It soon appeared that I was out in my calculations. I gather from your second edition that this morning “the early birds did not catch the worm,” though they did receive the next best thing, the shock of a surprise.

“Peace has escaped” was the cry. I had made up my mind to the disappointment of my expectations, and supposed I should hear in an hour or two that the mangled body of Peace had been picked up on the line, or that the prisoner, maimed and battered, had been found and sent to hospital.

However, I betook myself to the Court to try what was to be heard and seen. We sometimes hear how hard it is to get together magistrates enough to do the business. There was no such difficulty this morning. I should think some of these excellent gentlemen were there to perform a work of supererogation and score an attendance that might count in the scale of merit.

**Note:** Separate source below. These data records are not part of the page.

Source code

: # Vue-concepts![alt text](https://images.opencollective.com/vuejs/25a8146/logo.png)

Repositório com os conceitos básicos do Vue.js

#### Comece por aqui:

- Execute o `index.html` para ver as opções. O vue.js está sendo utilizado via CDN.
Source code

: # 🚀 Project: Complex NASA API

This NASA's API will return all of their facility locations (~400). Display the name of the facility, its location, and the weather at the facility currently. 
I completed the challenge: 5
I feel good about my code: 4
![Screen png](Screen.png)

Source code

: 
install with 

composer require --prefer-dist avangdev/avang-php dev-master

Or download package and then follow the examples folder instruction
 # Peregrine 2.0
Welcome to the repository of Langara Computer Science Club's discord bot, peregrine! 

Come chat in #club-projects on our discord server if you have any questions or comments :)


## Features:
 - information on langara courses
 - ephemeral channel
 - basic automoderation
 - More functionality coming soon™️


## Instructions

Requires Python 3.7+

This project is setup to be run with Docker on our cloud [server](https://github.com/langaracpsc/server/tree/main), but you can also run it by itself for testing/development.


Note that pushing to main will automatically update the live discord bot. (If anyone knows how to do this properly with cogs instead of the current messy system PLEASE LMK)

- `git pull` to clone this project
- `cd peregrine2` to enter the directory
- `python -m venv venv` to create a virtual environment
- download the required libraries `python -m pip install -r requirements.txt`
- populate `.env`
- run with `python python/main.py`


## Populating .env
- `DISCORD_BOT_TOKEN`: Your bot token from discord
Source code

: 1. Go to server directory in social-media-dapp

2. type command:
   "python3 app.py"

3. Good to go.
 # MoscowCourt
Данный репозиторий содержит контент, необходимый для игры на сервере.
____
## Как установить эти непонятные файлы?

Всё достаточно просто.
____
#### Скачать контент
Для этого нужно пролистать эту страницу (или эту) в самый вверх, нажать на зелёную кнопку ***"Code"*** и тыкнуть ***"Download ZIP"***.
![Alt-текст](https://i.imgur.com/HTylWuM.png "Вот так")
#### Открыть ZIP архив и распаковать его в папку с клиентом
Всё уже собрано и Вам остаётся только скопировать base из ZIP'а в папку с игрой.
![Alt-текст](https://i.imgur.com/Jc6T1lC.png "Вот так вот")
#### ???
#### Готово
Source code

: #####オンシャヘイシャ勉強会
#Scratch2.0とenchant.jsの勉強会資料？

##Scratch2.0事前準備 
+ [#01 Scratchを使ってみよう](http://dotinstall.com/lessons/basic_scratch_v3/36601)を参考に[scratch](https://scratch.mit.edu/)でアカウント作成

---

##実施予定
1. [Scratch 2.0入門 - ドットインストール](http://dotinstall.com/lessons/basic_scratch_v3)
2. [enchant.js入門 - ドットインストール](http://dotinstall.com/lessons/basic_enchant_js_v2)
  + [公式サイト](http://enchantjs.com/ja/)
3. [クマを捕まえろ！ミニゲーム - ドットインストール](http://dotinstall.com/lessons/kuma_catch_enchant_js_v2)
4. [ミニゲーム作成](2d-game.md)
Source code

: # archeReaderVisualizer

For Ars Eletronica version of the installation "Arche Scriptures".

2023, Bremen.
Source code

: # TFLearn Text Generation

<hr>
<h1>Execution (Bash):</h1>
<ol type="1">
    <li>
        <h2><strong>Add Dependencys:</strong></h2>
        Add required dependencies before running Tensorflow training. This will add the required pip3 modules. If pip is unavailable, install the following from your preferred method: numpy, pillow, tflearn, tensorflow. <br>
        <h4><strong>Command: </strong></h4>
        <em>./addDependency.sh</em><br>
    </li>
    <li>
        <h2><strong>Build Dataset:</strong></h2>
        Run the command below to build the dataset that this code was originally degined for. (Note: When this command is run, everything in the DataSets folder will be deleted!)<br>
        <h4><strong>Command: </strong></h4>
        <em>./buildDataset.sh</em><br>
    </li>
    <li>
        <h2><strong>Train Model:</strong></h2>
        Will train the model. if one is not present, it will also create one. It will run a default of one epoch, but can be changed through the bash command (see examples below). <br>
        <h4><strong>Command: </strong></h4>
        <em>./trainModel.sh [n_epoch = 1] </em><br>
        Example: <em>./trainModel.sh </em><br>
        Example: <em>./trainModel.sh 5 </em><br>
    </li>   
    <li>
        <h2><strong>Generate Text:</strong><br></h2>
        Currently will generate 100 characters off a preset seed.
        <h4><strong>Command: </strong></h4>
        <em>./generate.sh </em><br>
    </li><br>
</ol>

And they were in capital time too. For a quarter of an hour several of them, with sundry non-magisterial friends, were on the bench.

A few moments before the stroke of ten entered Mr. Welby, the able, mild, and unpretending stipendiary. On his left was Mr. Overend, Q.C., whose genial and ruddy countenance seems to defy the power of years; and on the right was Mr. T. W. Rodgers, with a patriarchal aspect. The audience was curious and excited.

The Mayor did not put in an appearance, but a fair majority of aldermen and councillors were present, and had established themselves in the best places they could get before the doors were opened to the common public.

Mr. H. E. Watson talked last week of “the governing families of the town,” but these were, I suppose, the governing men, and as they serve the public assiduously it was meet that they should have a sort of priority. A few minutes after ten enters Mr. Pollard, Treasury solicitor, bland and cheerful, and bowing to the Bench, takes his seat.

A little later appears the prisoner’s solicitor, Mr. W. E. Clegg, with no marks of fussiness or anxiety, such as would make a client nervous, but with the self-contained look, assuring those who were interested that all the resources of an active, acute, and trained legal mind were at their service.

Everybody looked and listened. There was the prisoner’s dock empty. It contained several chairs, with a pitcher of water and a glass.

The whisper went round that the prison surgeon was in attendance on Peace, and the speculation was—​Is he in condition to be brought up? Or, if not, will Mr. Pollard offer the prisoner’s advocate the opportunity to cross-examine Mrs. Dyson in his client’s absence?